What you are asked to do
Look through the lines below and copy each one that includes "Archivo".

Stored records
+++

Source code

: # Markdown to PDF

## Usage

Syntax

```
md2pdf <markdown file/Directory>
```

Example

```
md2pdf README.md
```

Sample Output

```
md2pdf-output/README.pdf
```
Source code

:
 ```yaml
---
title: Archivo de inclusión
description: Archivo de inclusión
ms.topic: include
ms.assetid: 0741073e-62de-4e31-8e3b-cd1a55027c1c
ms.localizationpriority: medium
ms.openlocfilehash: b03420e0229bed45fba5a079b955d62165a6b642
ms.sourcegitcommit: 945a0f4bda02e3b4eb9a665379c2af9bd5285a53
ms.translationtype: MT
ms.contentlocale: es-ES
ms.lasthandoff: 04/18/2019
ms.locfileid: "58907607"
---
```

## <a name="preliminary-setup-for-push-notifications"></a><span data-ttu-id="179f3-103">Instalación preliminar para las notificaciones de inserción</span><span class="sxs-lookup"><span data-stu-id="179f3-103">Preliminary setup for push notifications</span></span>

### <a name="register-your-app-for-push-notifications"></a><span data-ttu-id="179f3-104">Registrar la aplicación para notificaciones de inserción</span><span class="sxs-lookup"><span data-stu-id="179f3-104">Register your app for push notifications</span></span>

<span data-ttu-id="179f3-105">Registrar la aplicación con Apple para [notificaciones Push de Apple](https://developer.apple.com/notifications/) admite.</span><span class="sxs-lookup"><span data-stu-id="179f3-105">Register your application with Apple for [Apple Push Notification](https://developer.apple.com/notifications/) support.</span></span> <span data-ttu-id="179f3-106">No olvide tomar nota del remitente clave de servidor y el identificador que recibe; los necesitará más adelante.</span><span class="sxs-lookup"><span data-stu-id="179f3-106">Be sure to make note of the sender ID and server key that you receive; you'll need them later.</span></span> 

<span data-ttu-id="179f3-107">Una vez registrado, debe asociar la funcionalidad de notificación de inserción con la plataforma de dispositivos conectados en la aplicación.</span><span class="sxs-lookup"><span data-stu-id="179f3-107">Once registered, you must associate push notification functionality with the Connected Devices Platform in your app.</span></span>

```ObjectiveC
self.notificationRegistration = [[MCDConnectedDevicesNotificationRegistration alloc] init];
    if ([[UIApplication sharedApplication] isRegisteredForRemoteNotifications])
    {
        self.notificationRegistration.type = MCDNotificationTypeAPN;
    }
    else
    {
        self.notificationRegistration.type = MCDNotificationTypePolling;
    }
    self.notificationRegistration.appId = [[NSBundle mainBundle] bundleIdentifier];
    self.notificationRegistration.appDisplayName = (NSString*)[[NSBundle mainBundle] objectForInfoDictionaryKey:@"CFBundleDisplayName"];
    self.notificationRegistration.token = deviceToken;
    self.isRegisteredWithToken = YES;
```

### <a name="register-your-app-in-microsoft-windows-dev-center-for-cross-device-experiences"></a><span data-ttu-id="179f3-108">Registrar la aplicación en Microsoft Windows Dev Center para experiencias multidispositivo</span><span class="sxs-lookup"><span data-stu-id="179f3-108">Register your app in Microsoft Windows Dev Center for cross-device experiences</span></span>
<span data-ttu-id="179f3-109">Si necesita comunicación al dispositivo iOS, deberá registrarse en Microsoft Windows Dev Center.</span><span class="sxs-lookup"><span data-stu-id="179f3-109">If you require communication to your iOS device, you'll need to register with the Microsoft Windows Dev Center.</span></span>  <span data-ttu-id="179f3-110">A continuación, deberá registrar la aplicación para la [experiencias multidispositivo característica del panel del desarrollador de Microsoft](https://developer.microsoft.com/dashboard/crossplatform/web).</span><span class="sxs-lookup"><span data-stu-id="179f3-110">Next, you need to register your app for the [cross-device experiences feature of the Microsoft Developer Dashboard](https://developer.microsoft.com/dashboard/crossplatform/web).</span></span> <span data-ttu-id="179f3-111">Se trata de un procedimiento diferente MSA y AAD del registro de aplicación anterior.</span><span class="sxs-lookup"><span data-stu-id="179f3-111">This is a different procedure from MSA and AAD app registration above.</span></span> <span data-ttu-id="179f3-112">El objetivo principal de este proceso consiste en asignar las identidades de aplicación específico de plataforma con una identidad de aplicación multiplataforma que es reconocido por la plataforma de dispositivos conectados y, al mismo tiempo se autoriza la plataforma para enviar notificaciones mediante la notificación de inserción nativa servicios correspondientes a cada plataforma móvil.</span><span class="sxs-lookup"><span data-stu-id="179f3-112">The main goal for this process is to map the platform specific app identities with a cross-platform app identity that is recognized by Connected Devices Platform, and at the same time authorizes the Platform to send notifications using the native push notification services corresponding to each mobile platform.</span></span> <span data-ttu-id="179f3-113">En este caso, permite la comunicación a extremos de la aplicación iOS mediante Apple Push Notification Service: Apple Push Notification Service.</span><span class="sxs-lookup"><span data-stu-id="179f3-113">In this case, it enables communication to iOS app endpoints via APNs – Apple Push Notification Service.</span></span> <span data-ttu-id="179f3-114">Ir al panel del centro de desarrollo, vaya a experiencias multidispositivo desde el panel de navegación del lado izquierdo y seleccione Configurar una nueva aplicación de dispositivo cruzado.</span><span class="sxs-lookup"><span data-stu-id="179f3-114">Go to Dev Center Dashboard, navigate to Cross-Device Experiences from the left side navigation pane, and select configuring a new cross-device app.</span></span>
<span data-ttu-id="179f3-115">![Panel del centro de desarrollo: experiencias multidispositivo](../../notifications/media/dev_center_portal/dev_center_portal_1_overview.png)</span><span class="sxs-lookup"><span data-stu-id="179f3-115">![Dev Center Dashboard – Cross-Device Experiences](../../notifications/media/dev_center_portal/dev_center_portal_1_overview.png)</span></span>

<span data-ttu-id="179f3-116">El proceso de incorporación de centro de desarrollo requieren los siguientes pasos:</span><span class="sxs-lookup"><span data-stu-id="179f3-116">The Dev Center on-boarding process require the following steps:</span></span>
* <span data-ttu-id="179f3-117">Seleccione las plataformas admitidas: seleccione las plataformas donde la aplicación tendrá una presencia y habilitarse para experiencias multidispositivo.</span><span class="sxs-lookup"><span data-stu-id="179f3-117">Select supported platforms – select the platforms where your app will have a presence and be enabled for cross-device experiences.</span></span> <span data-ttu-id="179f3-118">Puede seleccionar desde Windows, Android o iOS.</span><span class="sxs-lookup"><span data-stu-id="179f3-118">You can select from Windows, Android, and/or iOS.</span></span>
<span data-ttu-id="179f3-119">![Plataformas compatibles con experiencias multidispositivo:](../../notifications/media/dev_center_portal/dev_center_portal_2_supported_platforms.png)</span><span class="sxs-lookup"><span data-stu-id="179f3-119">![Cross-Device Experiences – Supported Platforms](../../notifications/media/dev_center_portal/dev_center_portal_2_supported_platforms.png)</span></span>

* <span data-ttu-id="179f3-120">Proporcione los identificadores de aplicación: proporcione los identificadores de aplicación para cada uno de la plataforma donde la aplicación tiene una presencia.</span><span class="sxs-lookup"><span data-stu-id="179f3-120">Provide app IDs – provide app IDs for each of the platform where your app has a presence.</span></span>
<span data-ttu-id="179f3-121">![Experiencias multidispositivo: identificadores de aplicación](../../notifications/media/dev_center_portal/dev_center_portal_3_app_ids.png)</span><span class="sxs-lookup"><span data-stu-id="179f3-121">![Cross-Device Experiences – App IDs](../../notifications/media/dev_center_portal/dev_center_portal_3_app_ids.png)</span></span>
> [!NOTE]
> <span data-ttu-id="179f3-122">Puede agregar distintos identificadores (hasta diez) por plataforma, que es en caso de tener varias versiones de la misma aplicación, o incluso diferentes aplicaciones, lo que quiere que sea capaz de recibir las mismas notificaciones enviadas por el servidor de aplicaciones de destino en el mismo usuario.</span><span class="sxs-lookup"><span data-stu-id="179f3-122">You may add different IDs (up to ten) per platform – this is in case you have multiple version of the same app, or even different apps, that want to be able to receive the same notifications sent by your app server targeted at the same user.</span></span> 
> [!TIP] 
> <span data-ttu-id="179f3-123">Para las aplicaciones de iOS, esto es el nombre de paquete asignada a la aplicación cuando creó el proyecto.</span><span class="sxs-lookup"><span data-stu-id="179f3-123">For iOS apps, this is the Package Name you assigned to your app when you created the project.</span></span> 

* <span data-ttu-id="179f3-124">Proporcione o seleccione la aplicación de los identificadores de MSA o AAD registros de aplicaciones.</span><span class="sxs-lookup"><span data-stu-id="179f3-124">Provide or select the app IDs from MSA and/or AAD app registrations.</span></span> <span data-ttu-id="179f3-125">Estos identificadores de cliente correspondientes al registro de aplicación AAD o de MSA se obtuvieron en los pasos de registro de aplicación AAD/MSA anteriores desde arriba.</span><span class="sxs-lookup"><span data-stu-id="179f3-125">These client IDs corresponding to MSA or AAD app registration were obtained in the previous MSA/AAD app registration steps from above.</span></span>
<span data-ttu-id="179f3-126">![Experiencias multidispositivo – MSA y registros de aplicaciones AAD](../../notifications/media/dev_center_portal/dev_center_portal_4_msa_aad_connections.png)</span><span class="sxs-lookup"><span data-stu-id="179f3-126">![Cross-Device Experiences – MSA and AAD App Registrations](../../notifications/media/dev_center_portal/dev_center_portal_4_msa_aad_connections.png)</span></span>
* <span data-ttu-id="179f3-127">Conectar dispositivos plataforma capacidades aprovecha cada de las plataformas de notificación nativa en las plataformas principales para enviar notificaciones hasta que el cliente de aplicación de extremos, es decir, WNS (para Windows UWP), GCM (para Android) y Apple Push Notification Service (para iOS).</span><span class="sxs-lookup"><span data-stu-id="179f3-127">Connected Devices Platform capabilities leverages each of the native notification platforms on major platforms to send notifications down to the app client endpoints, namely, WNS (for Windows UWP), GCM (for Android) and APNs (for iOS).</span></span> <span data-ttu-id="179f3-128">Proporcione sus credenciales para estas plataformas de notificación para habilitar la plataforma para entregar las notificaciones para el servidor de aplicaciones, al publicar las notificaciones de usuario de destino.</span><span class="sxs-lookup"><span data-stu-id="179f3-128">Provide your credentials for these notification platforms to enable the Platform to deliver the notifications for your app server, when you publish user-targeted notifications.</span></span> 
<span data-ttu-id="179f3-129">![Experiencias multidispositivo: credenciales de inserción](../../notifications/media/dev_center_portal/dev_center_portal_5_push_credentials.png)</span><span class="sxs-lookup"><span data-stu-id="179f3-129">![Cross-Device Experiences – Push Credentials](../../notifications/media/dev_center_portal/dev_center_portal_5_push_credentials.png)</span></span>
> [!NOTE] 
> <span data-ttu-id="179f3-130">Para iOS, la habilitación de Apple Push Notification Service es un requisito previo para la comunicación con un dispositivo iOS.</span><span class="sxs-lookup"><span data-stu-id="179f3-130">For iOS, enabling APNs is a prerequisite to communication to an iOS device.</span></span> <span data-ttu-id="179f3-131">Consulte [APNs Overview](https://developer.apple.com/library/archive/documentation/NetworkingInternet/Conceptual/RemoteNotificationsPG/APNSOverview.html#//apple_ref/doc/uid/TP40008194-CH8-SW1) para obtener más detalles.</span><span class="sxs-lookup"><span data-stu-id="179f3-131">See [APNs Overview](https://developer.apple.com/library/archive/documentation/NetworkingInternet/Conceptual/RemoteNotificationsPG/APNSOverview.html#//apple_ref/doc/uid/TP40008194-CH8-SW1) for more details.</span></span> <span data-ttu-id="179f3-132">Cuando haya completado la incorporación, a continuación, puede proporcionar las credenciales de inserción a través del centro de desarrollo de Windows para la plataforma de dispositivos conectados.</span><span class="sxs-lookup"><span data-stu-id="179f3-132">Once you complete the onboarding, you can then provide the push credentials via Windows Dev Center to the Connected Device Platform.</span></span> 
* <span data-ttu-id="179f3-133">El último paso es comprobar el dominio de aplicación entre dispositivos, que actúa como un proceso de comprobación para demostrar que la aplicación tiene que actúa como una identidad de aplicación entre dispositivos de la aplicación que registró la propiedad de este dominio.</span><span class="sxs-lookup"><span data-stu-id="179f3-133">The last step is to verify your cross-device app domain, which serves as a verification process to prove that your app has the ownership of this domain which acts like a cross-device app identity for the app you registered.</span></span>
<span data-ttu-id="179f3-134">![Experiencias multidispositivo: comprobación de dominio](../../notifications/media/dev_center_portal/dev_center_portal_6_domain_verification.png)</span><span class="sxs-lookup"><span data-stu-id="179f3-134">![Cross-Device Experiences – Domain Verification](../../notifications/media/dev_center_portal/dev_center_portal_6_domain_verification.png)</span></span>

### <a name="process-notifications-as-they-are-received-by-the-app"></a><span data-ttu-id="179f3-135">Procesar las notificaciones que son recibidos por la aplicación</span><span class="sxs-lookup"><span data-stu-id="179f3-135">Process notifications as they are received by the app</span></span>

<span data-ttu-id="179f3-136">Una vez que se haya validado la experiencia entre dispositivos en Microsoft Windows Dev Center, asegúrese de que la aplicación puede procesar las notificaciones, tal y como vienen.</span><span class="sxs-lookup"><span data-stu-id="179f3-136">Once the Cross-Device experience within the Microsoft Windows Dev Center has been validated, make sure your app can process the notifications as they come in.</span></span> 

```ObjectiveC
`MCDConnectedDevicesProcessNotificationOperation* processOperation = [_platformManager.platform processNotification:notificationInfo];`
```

+++

Final answer
title: Archivo de inclusión
description: Archivo de inclusión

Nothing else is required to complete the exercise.